The Humble Tavern
Mar 13, 2012
I've never been much of a proselytizer — it seems impolite to tell people what they ought to believe when they're surely capable of figuring it out for themselves. However, the urge will occasionally strike, usually in fairly absurd places. I discovered one of my soft spots while leafing through the Vangen Lutheran Church cookbook looking for inspiration. It was filled with good, solid, unobjectionable Midwestern cuisine until I got to the tavern section and started looking at the ingredients. Tomato soup? KETCHUP? That's not right at all! Could it be that the good Lutheran women of Mission Hill didn't know how to make a proper tavern?

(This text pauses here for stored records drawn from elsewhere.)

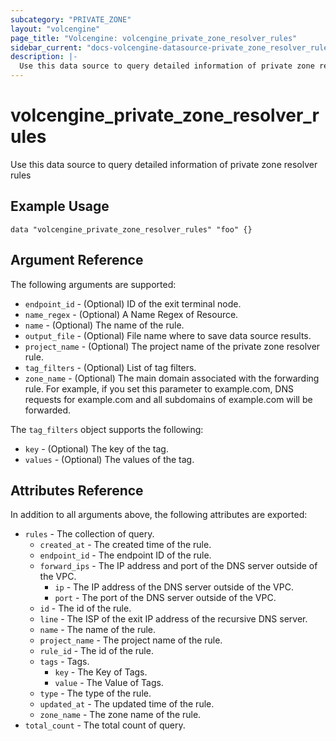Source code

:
 ```yaml
---
subcategory: "PRIVATE_ZONE"
layout: "volcengine"
page_title: "Volcengine: volcengine_private_zone_resolver_rules"
sidebar_current: "docs-volcengine-datasource-private_zone_resolver_rules"
description: |-
  Use this data source to query detailed information of private zone resolver rules
---
```

# volcengine_private_zone_resolver_rules
Use this data source to query detailed information of private zone resolver rules
## Example Usage
```hcl
data "volcengine_private_zone_resolver_rules" "foo" {}
```
## Argument Reference
The following arguments are supported:
* `endpoint_id` - (Optional) ID of the exit terminal node.
* `name_regex` - (Optional) A Name Regex of Resource.
* `name` - (Optional) The name of the rule.
* `output_file` - (Optional) File name where to save data source results.
* `project_name` - (Optional) The project name of the private zone resolver rule.
* `tag_filters` - (Optional) List of tag filters.
* `zone_name` - (Optional) The main domain associated with the forwarding rule. For example, if you set this parameter to example.com, DNS requests for example.com and all subdomains of example.com will be forwarded.

The `tag_filters` object supports the following:

* `key` - (Optional) The key of the tag.
* `values` - (Optional) The values of the tag.

## Attributes Reference
In addition to all arguments above, the following attributes are exported:
* `rules` - The collection of query.
    * `created_at` - The created time of the rule.
    * `endpoint_id` - The endpoint ID of the rule.
    * `forward_ips` - The IP address and port of the DNS server outside of the VPC.
        * `ip` - The IP address of the DNS server outside of the VPC.
        * `port` - The port of the DNS server outside of the VPC.
    * `id` - The id of the rule.
    * `line` - The ISP of the exit IP address of the recursive DNS server.
    * `name` - The name of the rule.
    * `project_name` - The project name of the rule.
    * `rule_id` - The id of the rule.
    * `tags` - Tags.
        * `key` - The Key of Tags.
        * `value` - The Value of Tags.
    * `type` - The type of the rule.
    * `updated_at` - The updated time of the rule.
    * `zone_name` - The zone name of the rule.
* `total_count` - The total count of query.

I felt sick. How could my old friends and neighbors go off to serve their Lord in that great soup kitchen in the sky with these inferior loosemeat sandwich concoctions? Concerned for the state of their souls, I vowed to go forth waving the royal banner and sounding trumpets to gain converts to the one true tavern recipe, the one my grandmother stirred up so many times over the years, bringing delight to all who partook. I'd go out and preach in the streets. Heck, I was even prepared to battle my South Dakota Magazine co-workers over the correct way to make this most South Dakotan sandwich.
Sadly, this religious fervor was soon squelched. I conferred with my aunt, who broke it to me gently: there is no recipe. Grandma followed a very simple procedure, amping up the beefy flavor with beef bouillion granules or cubes if necessary. With no clear law to lay down, my career as a tavern missionary was over before it began.

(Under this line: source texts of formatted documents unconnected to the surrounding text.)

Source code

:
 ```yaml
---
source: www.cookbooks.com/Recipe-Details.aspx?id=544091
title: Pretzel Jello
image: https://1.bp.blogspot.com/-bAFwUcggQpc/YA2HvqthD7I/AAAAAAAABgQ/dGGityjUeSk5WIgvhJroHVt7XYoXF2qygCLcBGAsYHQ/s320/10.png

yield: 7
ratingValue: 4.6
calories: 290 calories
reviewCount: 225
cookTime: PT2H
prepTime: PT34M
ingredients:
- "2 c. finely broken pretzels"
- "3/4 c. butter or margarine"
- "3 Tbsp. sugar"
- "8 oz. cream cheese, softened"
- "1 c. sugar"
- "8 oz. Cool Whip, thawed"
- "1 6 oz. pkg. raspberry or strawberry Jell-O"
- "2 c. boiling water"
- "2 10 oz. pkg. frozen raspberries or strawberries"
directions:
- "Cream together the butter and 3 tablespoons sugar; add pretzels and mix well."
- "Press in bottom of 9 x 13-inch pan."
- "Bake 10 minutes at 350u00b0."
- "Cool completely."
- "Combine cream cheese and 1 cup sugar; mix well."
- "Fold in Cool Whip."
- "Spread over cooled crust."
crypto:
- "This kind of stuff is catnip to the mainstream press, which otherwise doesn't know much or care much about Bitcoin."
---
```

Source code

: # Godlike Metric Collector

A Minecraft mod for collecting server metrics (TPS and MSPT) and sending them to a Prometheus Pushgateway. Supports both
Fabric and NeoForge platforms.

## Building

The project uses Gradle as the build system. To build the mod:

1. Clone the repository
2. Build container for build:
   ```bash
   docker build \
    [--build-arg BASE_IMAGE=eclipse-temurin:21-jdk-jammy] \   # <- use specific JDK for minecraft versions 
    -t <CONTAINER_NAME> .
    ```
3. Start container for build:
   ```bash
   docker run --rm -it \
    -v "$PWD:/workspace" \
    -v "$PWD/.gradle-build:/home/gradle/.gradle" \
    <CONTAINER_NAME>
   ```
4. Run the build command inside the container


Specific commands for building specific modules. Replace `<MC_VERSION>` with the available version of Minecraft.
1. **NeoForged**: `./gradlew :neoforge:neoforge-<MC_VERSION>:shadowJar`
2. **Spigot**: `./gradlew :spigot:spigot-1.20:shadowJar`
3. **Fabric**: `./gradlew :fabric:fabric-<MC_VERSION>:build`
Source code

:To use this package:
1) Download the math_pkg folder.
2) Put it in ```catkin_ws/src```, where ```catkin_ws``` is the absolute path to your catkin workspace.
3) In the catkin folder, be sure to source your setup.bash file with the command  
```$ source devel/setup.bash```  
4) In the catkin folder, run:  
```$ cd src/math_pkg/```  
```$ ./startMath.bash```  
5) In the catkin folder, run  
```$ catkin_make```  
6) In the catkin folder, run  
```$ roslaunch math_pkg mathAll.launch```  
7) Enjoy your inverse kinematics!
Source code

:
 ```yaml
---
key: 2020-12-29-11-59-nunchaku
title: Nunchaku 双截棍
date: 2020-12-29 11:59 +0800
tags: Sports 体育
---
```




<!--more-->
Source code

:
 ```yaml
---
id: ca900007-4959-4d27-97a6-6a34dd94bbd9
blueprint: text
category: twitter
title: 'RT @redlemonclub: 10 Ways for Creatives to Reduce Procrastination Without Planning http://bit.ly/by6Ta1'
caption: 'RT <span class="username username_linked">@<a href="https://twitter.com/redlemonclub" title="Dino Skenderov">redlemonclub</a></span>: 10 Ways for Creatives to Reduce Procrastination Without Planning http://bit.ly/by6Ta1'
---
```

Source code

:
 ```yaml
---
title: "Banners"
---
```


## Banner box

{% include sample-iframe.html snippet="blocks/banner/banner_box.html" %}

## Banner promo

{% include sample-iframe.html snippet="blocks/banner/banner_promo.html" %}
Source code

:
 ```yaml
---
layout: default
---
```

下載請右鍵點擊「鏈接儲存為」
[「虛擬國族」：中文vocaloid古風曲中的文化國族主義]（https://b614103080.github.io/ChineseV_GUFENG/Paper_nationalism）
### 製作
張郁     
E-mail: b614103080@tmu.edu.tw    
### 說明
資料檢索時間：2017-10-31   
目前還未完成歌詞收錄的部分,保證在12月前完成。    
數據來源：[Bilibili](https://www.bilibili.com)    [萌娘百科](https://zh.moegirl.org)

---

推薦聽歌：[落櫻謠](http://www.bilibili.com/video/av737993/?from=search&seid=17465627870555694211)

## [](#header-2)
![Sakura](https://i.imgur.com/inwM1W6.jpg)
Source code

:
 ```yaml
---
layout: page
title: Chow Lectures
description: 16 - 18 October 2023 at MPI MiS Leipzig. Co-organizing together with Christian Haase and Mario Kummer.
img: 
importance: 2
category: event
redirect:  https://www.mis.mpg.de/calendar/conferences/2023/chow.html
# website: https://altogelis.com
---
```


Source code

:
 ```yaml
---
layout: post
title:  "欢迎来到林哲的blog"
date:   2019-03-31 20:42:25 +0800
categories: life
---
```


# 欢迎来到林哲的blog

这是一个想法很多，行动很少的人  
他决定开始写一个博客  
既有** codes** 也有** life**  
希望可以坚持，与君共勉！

Now that reality has humbled me once again, I come to you in a less aggressive spirit. How do you like to make taverns? What do you call them? Here’s how we do it in my little corner of Yankton County.
Taverns, Johnson Style
2 lbs. hamburger
1 large onion
Water, beef or chicken stock
Finely mince onion. Mix onion and hamburger in a heavy pot. Cover with water or stock and bring to a boil. Cover and cook until the mixture turns grainy, stirring whenever you happen to pass by the stove. This could take hours. After the beef has broken down into tiny particles, uncover and let the water cook out until the meat is thick enough to serve on a bun. Add salt and pepper to taste. Serve with mustard and a pickle slice or two.